The downing of the military helicopter shattered a truce which separatist groups had agreed to just 24 hours earlier. Clashes have now resumed, and Mr Poroshenko threatened to end the ceasefire early. His Foreign Minister however said every effort would be made to salvage the peace plan.
The ceasefire is due to end tomorrow. The Ukrainian government had then hoped to move on to the next stages of the plan, which include offering an amnesty for fighters who lay down their weapons, safe passage for Russian fighters who want to return home, and a decentralisation of political powers.
It is unclear whether those steps will go ahead on schedule given the resurgence of violence, and Mr Putin used a conference call with the leaders of France, Germany and Ukraine to urge Mr Poroshenko to extend the ceasefire to allow more time for negotiations.
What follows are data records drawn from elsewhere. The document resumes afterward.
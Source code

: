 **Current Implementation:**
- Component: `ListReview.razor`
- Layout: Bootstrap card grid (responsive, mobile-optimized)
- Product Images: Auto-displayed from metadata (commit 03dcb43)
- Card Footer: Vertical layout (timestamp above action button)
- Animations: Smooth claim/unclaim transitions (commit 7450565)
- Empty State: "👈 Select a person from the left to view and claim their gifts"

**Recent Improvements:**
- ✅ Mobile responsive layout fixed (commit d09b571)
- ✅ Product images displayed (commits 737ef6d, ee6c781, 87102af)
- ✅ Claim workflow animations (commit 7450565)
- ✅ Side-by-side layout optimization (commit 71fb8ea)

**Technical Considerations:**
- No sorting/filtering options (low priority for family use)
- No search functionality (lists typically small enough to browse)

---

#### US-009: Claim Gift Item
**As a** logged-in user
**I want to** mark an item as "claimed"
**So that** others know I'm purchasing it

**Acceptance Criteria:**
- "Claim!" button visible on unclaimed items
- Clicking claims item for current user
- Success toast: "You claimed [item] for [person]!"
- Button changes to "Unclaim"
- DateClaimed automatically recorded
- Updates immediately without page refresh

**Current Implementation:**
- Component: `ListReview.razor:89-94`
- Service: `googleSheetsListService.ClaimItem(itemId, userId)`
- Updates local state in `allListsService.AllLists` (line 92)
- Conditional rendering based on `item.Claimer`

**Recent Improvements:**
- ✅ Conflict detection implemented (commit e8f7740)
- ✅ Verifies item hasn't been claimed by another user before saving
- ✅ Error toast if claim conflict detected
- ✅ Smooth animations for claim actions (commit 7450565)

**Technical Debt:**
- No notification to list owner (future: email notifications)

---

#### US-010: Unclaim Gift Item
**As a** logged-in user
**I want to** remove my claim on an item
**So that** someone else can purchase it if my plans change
Tomorrow is also a crucial day for Ukraine’s political future, with President Poroshenko due finally to sign the association agreement which sparked the crisis in Ukraine and sent relations between Russia and the West plummeting to levels reminiscent of the Cold War.
Last November, Mr Poroshenko’s predecessor, Viktor Yanukovych, backed out of signing the agreement with the EU. The pact promises closer trade and political ties between the nations and is seen as a first step on the road to eventual EU membership. Wary of losing influence in the former Soviet state of 45 million people, Mr Putin used a combination of carrot and stick to pressurise Mr Yanukovych into snubbing the EU and instead forging closer trade ties with Russia, angering many pro-EU Ukrainians in the west.
The protest movement eventually toppled Mr Yanukovych and gave Russia a pretext for annexing Crimea, as it claimed ethnic Russians were in danger. Since then unrest has spread across cities in the east, although the Kremlin denies further involvement.
The EU has faced criticism over its handling of the crisis and initial disregard for Russian concerns. The European Commission President, Jose Manuel Barroso, was at pains to stress that the association agreements – which will also be signed with Georgia and Moldova tomorrow – are “not against anyone”.
Mr Barroso added that the European Commission had prepared a package of sanctions on sectors of the Russian economy for EU leaders to consider. The US and EU have imposed visa bans and assets freezes on dozens of Ukrainian and Russian officials, but they have so far shied away from targeting fields like energy, arms and financial services, which could also have an effect in the EU.
Washington has at times appeared frustrated by the EU’s self-interest and was preparing to move to a deeper level of sanctions next week. Today, White House officials said they may now delay following the Russian parliament’s move, but the State Department spokeswoman Marie Harf conceded that the Kremlin’s policy appeared to be “two steps forward, one step back”.
The bullish stance was left to the Nato leader Anders Fogh Rasmussen, who insisted that he has seen “no signs” that Russia was moving to de-escalate tensions. “This is a real opportunity to de-escalate the crisis caused by Russia’s aggression, and Russia must step back in line with its international obligations,” Mr Rasmussen said after a meeting in Brussels of Nato foreign ministers.